• [Records from a data collection]
____________________

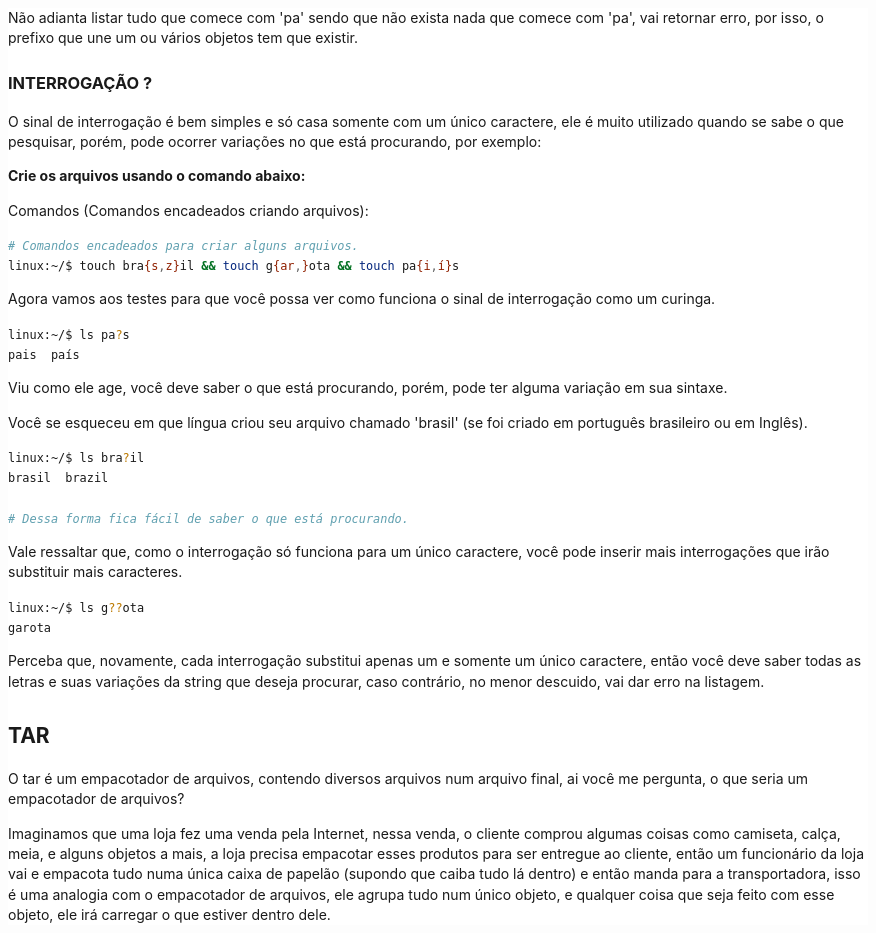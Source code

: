 Não  adianta listar tudo que comece com 'pa' sendo que não exista nada que  comece com 'pa', vai retornar erro, por isso, o prefixo que une um ou vários objetos tem que existir.



### INTERROGAÇÃO ?

O  sinal de interrogação é bem simples e só casa somente com um único  caractere, ele é muito utilizado quando se sabe o que pesquisar, porém,  pode ocorrer variações no que está procurando, por exemplo: 



**Crie os arquivos usando o comando abaixo:**

Comandos (Comandos encadeados criando arquivos):
```bash
# Comandos encadeados para criar alguns arquivos.
linux:~/$ touch bra{s,z}il && touch g{ar,}ota && touch pa{i,í}s
```
Agora vamos aos testes para que você possa ver como funciona o sinal de interrogação como um curinga.
```bash
linux:~/$ ls pa?s
pais  país
```
Viu como ele age, você deve saber o que está procurando, porém, pode ter alguma variação em sua sintaxe.



Você se esqueceu em que língua criou seu arquivo chamado 'brasil' (se foi criado em português brasileiro ou em Inglês).
```bash
linux:~/$ ls bra?il
brasil  brazil

# Dessa forma fica fácil de saber o que está procurando.
```
Vale  ressaltar que, como o interrogação só funciona para um único caractere,  você pode inserir mais interrogações que irão substituir mais  caracteres.
```bash
linux:~/$ ls g??ota
garota
```
Perceba  que, novamente, cada interrogação substitui apenas um e somente um  único caractere, então você deve saber todas as letras e suas variações  da string que deseja procurar, caso contrário, no menor descuido, vai  dar erro na listagem.



## TAR

O tar é  um empacotador de arquivos, contendo diversos arquivos num arquivo  final, ai você me pergunta, o que seria um empacotador de arquivos?

Imaginamos  que uma loja fez uma venda pela Internet, nessa venda, o cliente  comprou algumas coisas como camiseta, calça, meia, e alguns objetos a  mais, a loja precisa empacotar esses produtos para ser entregue ao  cliente, então um funcionário da loja vai e empacota tudo numa única  caixa de papelão (supondo que caiba tudo lá dentro) e então manda para a  transportadora, isso é uma analogia com o empacotador de arquivos, ele  agrupa tudo num único objeto, e qualquer coisa que seja feito com esse  objeto, ele irá carregar o que estiver dentro dele.
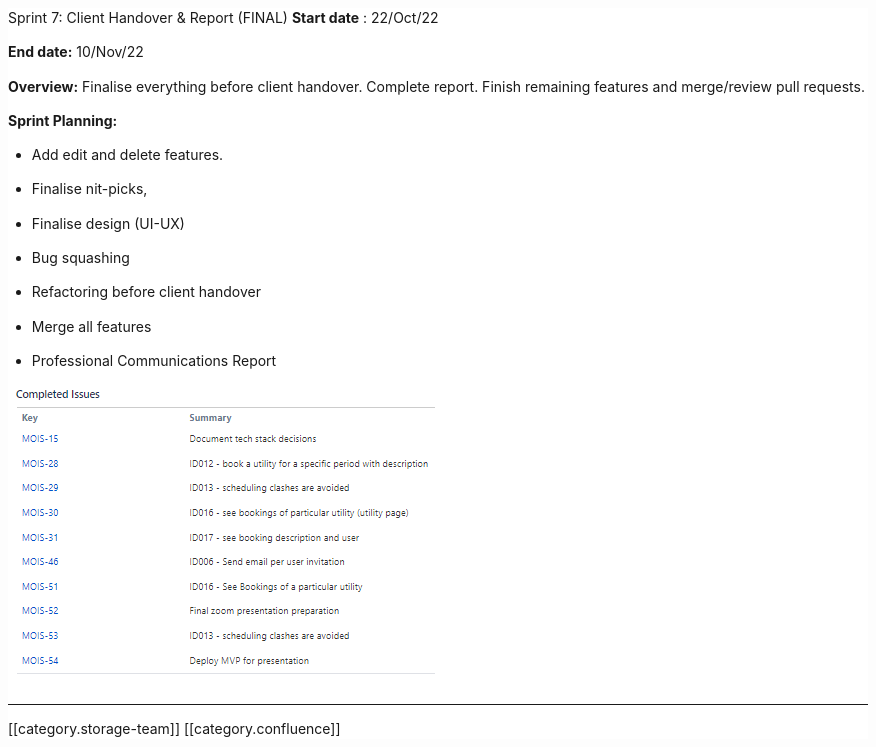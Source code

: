 Sprint 7: Client Handover & Report (FINAL) **Start date** : 22/Oct/22

 **End date:**  10/Nov/22

 **Overview:**  Finalise everything before client handover. Complete report. Finish remaining features and merge/review pull requests.

 **Sprint Planning:** 


* Add edit and delete features. 


* Finalise nit-picks, 


* Finalise design (UI-UX)


* Bug squashing


* Refactoring before client handover


* Merge all features


* Professional Communications Report



![](images/storage/image-20221110-063142.png)



*****

[[category.storage-team]] 
[[category.confluence]]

____________________

• [Exercise description]
In the reply, give again exactly the lines from the beginning of the entries above through the line with "erro na listagem."; pictures stay out.

• [Finished exercise]
Source code

: Não  adianta listar tudo que comece com 'pa' sendo que não exista nada que  comece com 'pa', vai retornar erro, por isso, o prefixo que une um ou vários objetos tem que existir.



### INTERROGAÇÃO ?

O  sinal de interrogação é bem simples e só casa somente com um único  caractere, ele é muito utilizado quando se sabe o que pesquisar, porém,  pode ocorrer variações no que está procurando, por exemplo: 



**Crie os arquivos usando o comando abaixo:**

Comandos (Comandos encadeados criando arquivos):
```bash
# Comandos encadeados para criar alguns arquivos.
linux:~/$ touch bra{s,z}il && touch g{ar,}ota && touch pa{i,í}s
```
Agora vamos aos testes para que você possa ver como funciona o sinal de interrogação como um curinga.
```bash
linux:~/$ ls pa?s
pais  país
```
Viu como ele age, você deve saber o que está procurando, porém, pode ter alguma variação em sua sintaxe.



Você se esqueceu em que língua criou seu arquivo chamado 'brasil' (se foi criado em português brasileiro ou em Inglês).
```bash
linux:~/$ ls bra?il
brasil  brazil

# Dessa forma fica fácil de saber o que está procurando.
```
Vale  ressaltar que, como o interrogação só funciona para um único caractere,  você pode inserir mais interrogações que irão substituir mais  caracteres.
```bash
linux:~/$ ls g??ota
garota
```
Perceba  que, novamente, cada interrogação substitui apenas um e somente um  único caractere, então você deve saber todas as letras e suas variações  da string que deseja procurar, caso contrário, no menor descuido, vai  dar erro na listagem.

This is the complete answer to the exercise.